● **Problem to work on**: The following data is to be repeated exactly, its pictures excluded.

------ Source data

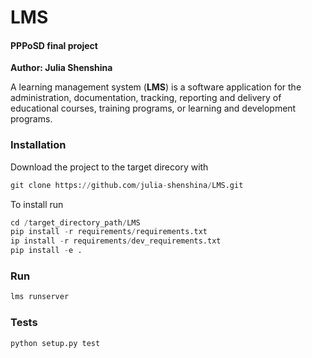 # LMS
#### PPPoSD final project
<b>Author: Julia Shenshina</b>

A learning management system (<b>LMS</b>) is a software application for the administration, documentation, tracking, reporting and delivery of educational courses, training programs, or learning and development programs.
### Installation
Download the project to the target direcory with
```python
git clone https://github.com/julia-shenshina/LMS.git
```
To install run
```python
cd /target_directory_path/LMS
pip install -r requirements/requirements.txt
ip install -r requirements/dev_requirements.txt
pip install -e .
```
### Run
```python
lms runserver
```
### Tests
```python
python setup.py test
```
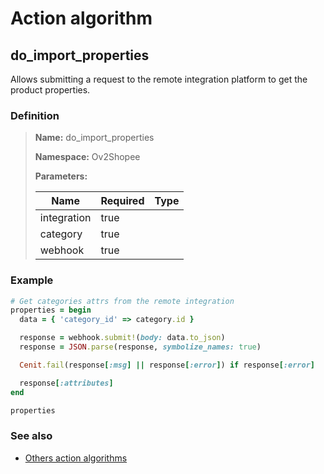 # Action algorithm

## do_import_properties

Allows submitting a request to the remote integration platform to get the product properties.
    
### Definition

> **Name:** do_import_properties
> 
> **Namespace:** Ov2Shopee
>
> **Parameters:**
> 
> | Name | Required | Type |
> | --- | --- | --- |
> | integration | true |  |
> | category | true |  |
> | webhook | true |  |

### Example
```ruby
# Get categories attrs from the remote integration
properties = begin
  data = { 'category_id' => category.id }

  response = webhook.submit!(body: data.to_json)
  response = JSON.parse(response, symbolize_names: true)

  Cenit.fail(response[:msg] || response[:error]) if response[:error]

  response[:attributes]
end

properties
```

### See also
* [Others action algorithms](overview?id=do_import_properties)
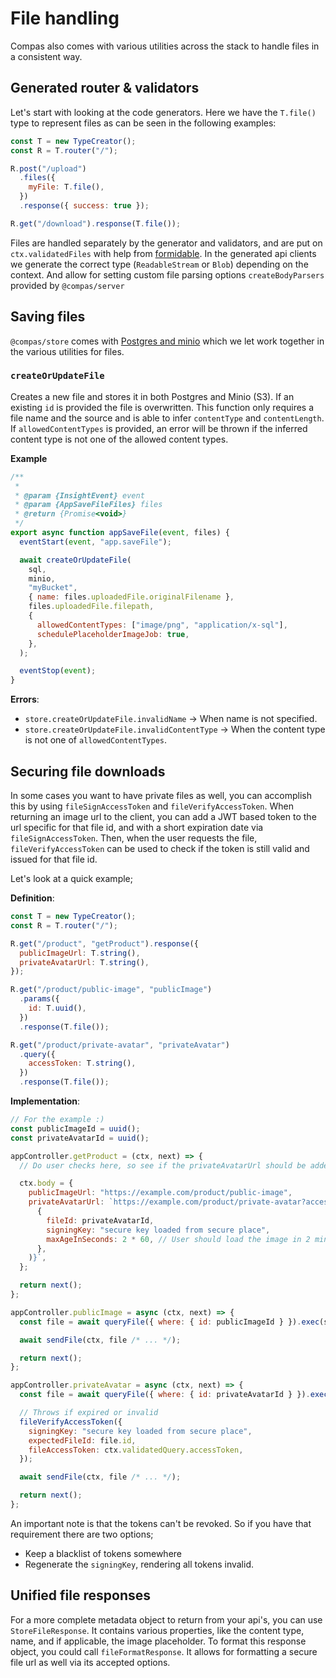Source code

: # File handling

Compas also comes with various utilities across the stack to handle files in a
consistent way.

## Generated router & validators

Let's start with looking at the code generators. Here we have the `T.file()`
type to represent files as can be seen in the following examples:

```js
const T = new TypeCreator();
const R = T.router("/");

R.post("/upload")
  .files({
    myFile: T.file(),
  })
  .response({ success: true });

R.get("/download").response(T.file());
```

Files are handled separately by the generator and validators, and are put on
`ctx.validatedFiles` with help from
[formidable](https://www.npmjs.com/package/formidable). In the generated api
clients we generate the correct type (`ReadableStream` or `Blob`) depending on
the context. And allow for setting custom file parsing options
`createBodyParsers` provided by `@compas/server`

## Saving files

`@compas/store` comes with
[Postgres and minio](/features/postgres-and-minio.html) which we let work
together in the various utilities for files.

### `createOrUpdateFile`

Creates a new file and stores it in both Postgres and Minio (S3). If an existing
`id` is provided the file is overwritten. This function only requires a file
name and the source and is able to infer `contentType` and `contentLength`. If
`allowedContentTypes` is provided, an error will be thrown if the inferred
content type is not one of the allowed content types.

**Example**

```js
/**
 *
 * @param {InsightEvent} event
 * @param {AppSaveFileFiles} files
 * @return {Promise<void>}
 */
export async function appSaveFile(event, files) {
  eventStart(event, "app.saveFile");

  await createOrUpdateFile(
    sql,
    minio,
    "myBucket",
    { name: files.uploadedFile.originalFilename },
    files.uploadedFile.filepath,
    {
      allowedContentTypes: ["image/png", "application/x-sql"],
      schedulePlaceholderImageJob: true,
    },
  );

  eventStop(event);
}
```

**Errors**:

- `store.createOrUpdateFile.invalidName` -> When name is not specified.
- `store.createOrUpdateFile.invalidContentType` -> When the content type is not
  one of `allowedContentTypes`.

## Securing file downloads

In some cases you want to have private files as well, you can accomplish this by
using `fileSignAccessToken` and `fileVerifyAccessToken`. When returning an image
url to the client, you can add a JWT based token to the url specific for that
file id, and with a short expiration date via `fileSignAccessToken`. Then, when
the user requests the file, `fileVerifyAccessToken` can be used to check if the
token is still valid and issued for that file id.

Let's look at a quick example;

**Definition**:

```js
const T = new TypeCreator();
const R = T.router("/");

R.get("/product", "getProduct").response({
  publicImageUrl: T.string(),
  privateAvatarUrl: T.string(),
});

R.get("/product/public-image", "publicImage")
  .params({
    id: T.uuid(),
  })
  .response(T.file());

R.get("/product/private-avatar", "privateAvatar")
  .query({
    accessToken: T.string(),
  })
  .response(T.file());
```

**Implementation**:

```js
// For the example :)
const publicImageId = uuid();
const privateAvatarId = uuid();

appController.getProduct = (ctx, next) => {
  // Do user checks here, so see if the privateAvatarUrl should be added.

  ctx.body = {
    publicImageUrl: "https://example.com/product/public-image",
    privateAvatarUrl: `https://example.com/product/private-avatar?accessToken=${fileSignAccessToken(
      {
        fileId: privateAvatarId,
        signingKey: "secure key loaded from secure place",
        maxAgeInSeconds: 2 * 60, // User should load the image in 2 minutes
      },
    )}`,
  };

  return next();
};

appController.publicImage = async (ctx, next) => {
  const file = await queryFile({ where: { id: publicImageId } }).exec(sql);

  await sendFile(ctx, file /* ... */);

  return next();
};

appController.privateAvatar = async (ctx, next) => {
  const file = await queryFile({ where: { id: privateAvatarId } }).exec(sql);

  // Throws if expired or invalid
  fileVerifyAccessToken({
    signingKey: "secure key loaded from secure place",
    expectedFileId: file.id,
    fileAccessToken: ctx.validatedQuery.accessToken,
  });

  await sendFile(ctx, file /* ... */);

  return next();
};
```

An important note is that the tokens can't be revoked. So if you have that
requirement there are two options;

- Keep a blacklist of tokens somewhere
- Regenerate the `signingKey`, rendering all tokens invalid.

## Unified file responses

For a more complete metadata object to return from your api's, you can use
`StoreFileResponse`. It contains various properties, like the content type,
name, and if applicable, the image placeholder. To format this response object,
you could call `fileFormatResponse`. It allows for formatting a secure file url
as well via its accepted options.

------------

● **Exercise solution**:
 # LMS
#### PPPoSD final project
<b>Author: Julia Shenshina</b>

A learning management system (<b>LMS</b>) is a software application for the administration, documentation, tracking, reporting and delivery of educational courses, training programs, or learning and development programs.
### Installation
Download the project to the target direcory with
```python
git clone https://github.com/julia-shenshina/LMS.git
```
To install run
```python
cd /target_directory_path/LMS
pip install -r requirements/requirements.txt
ip install -r requirements/dev_requirements.txt
pip install -e .
```
### Run
```python
lms runserver
```
### Tests
```python
python setup.py test
```
 # Action algorithm

## do_import_properties

Allows submitting a request to the remote integration platform to get the product properties.
    
### Definition

> **Name:** do_import_properties
> 
> **Namespace:** Ov2Shopee
>
> **Parameters:**
> 
> | Name | Required | Type |
> | --- | --- | --- |
> | integration | true |  |
> | category | true |  |
> | webhook | true |  |

### Example
```ruby
# Get categories attrs from the remote integration
properties = begin
  data = { 'category_id' => category.id }

  response = webhook.submit!(body: data.to_json)
  response = JSON.parse(response, symbolize_names: true)

  Cenit.fail(response[:msg] || response[:error]) if response[:error]

  response[:attributes]
end

properties
```

### See also
* [Others action algorithms](overview?id=do_import_properties)
Source code

: # File handling

Compas also comes with various utilities across the stack to handle files in a
consistent way.

## Generated router & validators

Let's start with looking at the code generators. Here we have the `T.file()`
type to represent files as can be seen in the following examples:

```js
const T = new TypeCreator();
const R = T.router("/");

R.post("/upload")
  .files({
    myFile: T.file(),
  })
  .response({ success: true });

R.get("/download").response(T.file());
```

Files are handled separately by the generator and validators, and are put on
`ctx.validatedFiles` with help from
[formidable](https://www.npmjs.com/package/formidable). In the generated api
clients we generate the correct type (`ReadableStream` or `Blob`) depending on
the context. And allow for setting custom file parsing options
`createBodyParsers` provided by `@compas/server`

## Saving files

`@compas/store` comes with
[Postgres and minio](/features/postgres-and-minio.html) which we let work
together in the various utilities for files.

### `createOrUpdateFile`

Creates a new file and stores it in both Postgres and Minio (S3). If an existing
`id` is provided the file is overwritten. This function only requires a file
name and the source and is able to infer `contentType` and `contentLength`. If
`allowedContentTypes` is provided, an error will be thrown if the inferred
content type is not one of the allowed content types.

**Example**

```js
/**
 *
 * @param {InsightEvent} event
 * @param {AppSaveFileFiles} files
 * @return {Promise<void>}
 */
export async function appSaveFile(event, files) {
  eventStart(event, "app.saveFile");

  await createOrUpdateFile(
    sql,
    minio,
    "myBucket",
    { name: files.uploadedFile.originalFilename },
    files.uploadedFile.filepath,
    {
      allowedContentTypes: ["image/png", "application/x-sql"],
      schedulePlaceholderImageJob: true,
    },
  );

  eventStop(event);
}
```

**Errors**:

- `store.createOrUpdateFile.invalidName` -> When name is not specified.
- `store.createOrUpdateFile.invalidContentType` -> When the content type is not
  one of `allowedContentTypes`.

## Securing file downloads

In some cases you want to have private files as well, you can accomplish this by
using `fileSignAccessToken` and `fileVerifyAccessToken`. When returning an image
url to the client, you can add a JWT based token to the url specific for that
file id, and with a short expiration date via `fileSignAccessToken`. Then, when
the user requests the file, `fileVerifyAccessToken` can be used to check if the
token is still valid and issued for that file id.

Let's look at a quick example;

**Definition**:

```js
const T = new TypeCreator();
const R = T.router("/");

R.get("/product", "getProduct").response({
  publicImageUrl: T.string(),
  privateAvatarUrl: T.string(),
});

R.get("/product/public-image", "publicImage")
  .params({
    id: T.uuid(),
  })
  .response(T.file());

R.get("/product/private-avatar", "privateAvatar")
  .query({
    accessToken: T.string(),
  })
  .response(T.file());
```

**Implementation**:

```js
// For the example :)
const publicImageId = uuid();
const privateAvatarId = uuid();

appController.getProduct = (ctx, next) => {
  // Do user checks here, so see if the privateAvatarUrl should be added.

  ctx.body = {
    publicImageUrl: "https://example.com/product/public-image",
    privateAvatarUrl: `https://example.com/product/private-avatar?accessToken=${fileSignAccessToken(
      {
        fileId: privateAvatarId,
        signingKey: "secure key loaded from secure place",
        maxAgeInSeconds: 2 * 60, // User should load the image in 2 minutes
      },
    )}`,
  };

  return next();
};

appController.publicImage = async (ctx, next) => {
  const file = await queryFile({ where: { id: publicImageId } }).exec(sql);

  await sendFile(ctx, file /* ... */);

  return next();
};

appController.privateAvatar = async (ctx, next) => {
  const file = await queryFile({ where: { id: privateAvatarId } }).exec(sql);

  // Throws if expired or invalid
  fileVerifyAccessToken({
    signingKey: "secure key loaded from secure place",
    expectedFileId: file.id,
    fileAccessToken: ctx.validatedQuery.accessToken,
  });

  await sendFile(ctx, file /* ... */);

  return next();
};
```

An important note is that the tokens can't be revoked. So if you have that
requirement there are two options;

- Keep a blacklist of tokens somewhere
- Regenerate the `signingKey`, rendering all tokens invalid.

## Unified file responses

For a more complete metadata object to return from your api's, you can use
`StoreFileResponse`. It contains various properties, like the content type,
name, and if applicable, the image placeholder. To format this response object,
you could call `fileFormatResponse`. It allows for formatting a secure file url
as well via its accepted options.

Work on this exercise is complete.